I was reminded of this recently by Vyckie Garrison, a refugee from Quiverfull who describes her awakening in an online article titled “Escape from Duggarville: How playing the good Christian housewife almost killed me.” Her experience is similar to that of other women I have known and heard of: dedicated to an ideal of biblical familyhood with Father as head and Mother as loving helpmeet and a half-dozen or more industrious and obedient children. Garrison describes herself as totally devoted to the ideal until the day she couldn’t take it anymore and fled to a women’s shelter. Later, while in therapy, her counselor introduced her to the “Power and Control Wheel.” To every spoke of the wheel, Garrison could apply a Bible passage that had been used to beat her into submission. Nothing could be clearer: She was in an abusive situation.
“Deb said [to] me, ‘You have to protect yourself and your children! You need to divorce this man!’
“She was talking about my husband, and I was thinking, ‘Well, yeah … him too.’”

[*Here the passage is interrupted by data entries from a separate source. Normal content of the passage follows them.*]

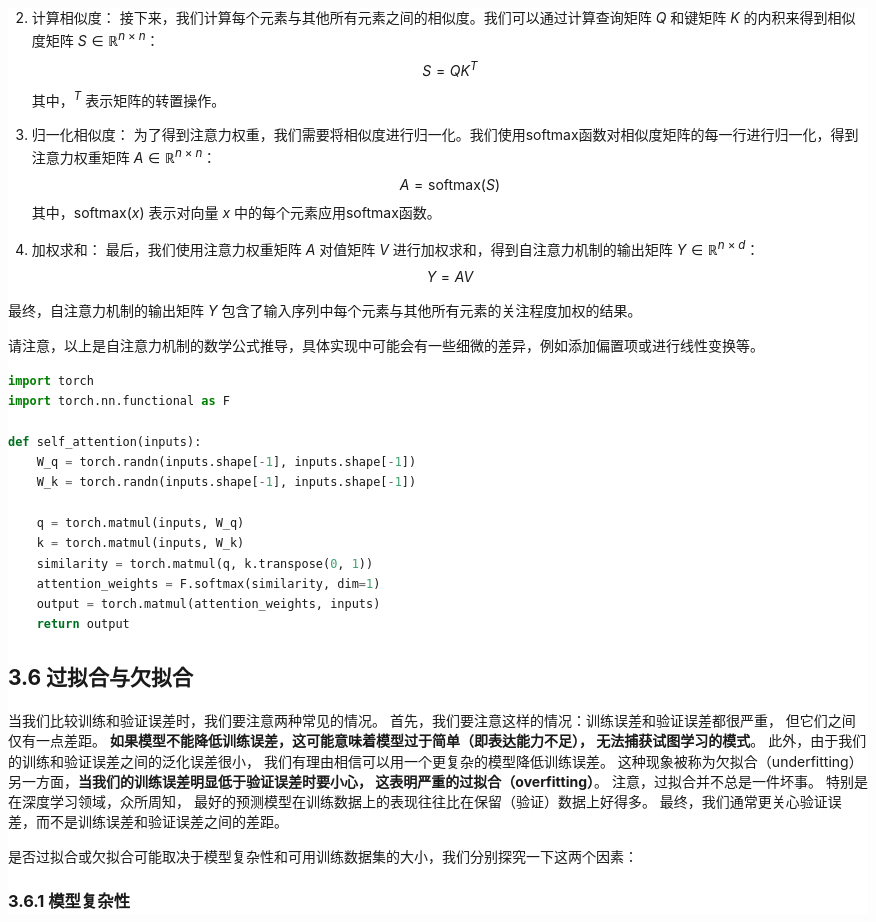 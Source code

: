 2. 计算相似度：
接下来，我们计算每个元素与其他所有元素之间的相似度。我们可以通过计算查询矩阵 $Q$ 和键矩阵 $K$ 的内积来得到相似度矩阵 $S \in \mathbb{R}^{n \times n}$：
$$S = QK^T$$
其中，$^T$ 表示矩阵的转置操作。

3. 归一化相似度：
为了得到注意力权重，我们需要将相似度进行归一化。我们使用softmax函数对相似度矩阵的每一行进行归一化，得到注意力权重矩阵 $A \in \mathbb{R}^{n \times n}$：
$$A = \text{softmax}(S)$$
其中，$\text{softmax}(x)$ 表示对向量 $x$ 中的每个元素应用softmax函数。

4. 加权求和：
最后，我们使用注意力权重矩阵 $A$ 对值矩阵 $V$ 进行加权求和，得到自注意力机制的输出矩阵 $Y \in \mathbb{R}^{n \times d}$：$$Y = AV$$

最终，自注意力机制的输出矩阵 $Y$ 包含了输入序列中每个元素与其他所有元素的关注程度加权的结果。

请注意，以上是自注意力机制的数学公式推导，具体实现中可能会有一些细微的差异，例如添加偏置项或进行线性变换等。

```python
import torch
import torch.nn.functional as F

def self_attention(inputs):
    W_q = torch.randn(inputs.shape[-1], inputs.shape[-1])
    W_k = torch.randn(inputs.shape[-1], inputs.shape[-1])

    q = torch.matmul(inputs, W_q)
    k = torch.matmul(inputs, W_k)
    similarity = torch.matmul(q, k.transpose(0, 1))
    attention_weights = F.softmax(similarity, dim=1)
    output = torch.matmul(attention_weights, inputs)
    return output
```



 

## 3.6 过拟合与欠拟合

当我们比较训练和验证误差时，我们要注意两种常见的情况。 首先，我们要注意这样的情况：训练误差和验证误差都很严重， 但它们之间仅有一点差距。 **如果模型不能降低训练误差，这可能意味着模型过于简单（即表达能力不足）， 无法捕获试图学习的模式**。 此外，由于我们的训练和验证误差之间的泛化误差很小， 我们有理由相信可以用一个更复杂的模型降低训练误差。 这种现象被称为欠拟合（underfitting）
另一方面，**当我们的训练误差明显低于验证误差时要小心， 这表明严重的过拟合（overfitting）**。 注意，过拟合并不总是一件坏事。 特别是在深度学习领域，众所周知， 最好的预测模型在训练数据上的表现往往比在保留（验证）数据上好得多。 最终，我们通常更关心验证误差，而不是训练误差和验证误差之间的差距。

是否过拟合或欠拟合可能取决于模型复杂性和可用训练数据集的大小，我们分别探究一下这两个因素：

### 3.6.1 模型复杂性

In other words, Garrison needed to divorce Jesus first. That’s all Jesus was to her: an abusive husband. The movement had co-opted Him and used Him as a mouthpiece for its agenda. Unintentionally, of course—I have no doubt that Bill Gothard and Doug Phillips and a host of other homeschool and Christian family movement leaders started out with the best intentions. But—again, unintentionally—they elevated their lifestyle above the gospel. The cross was “back there” in their journey; they were now moving upward and outward and teaching others to follow their recommendations so we could take back America. Or redeem society, or turn our nation around, or something.
No movement lasts. If the Puritans, heirs of some of the most comprehensive and penetrating theology ever produced, couldn’t save 19th-century New England, neither will homeschoolers or “quiverfull” families or any pattern or lifestyle save America. At best, we’ll loose steam and focus; at worst, we’ll turn people like Vyckie Garrison away from Christ. Yes, she’ll have to answer for herself, but her ex-husband and former community will have some explaining to do as well. Jesus saves not through movements but through the work of the Holy Spirit in individual hearts—and the humble prayers and actions of saints who are still clinging to His cross.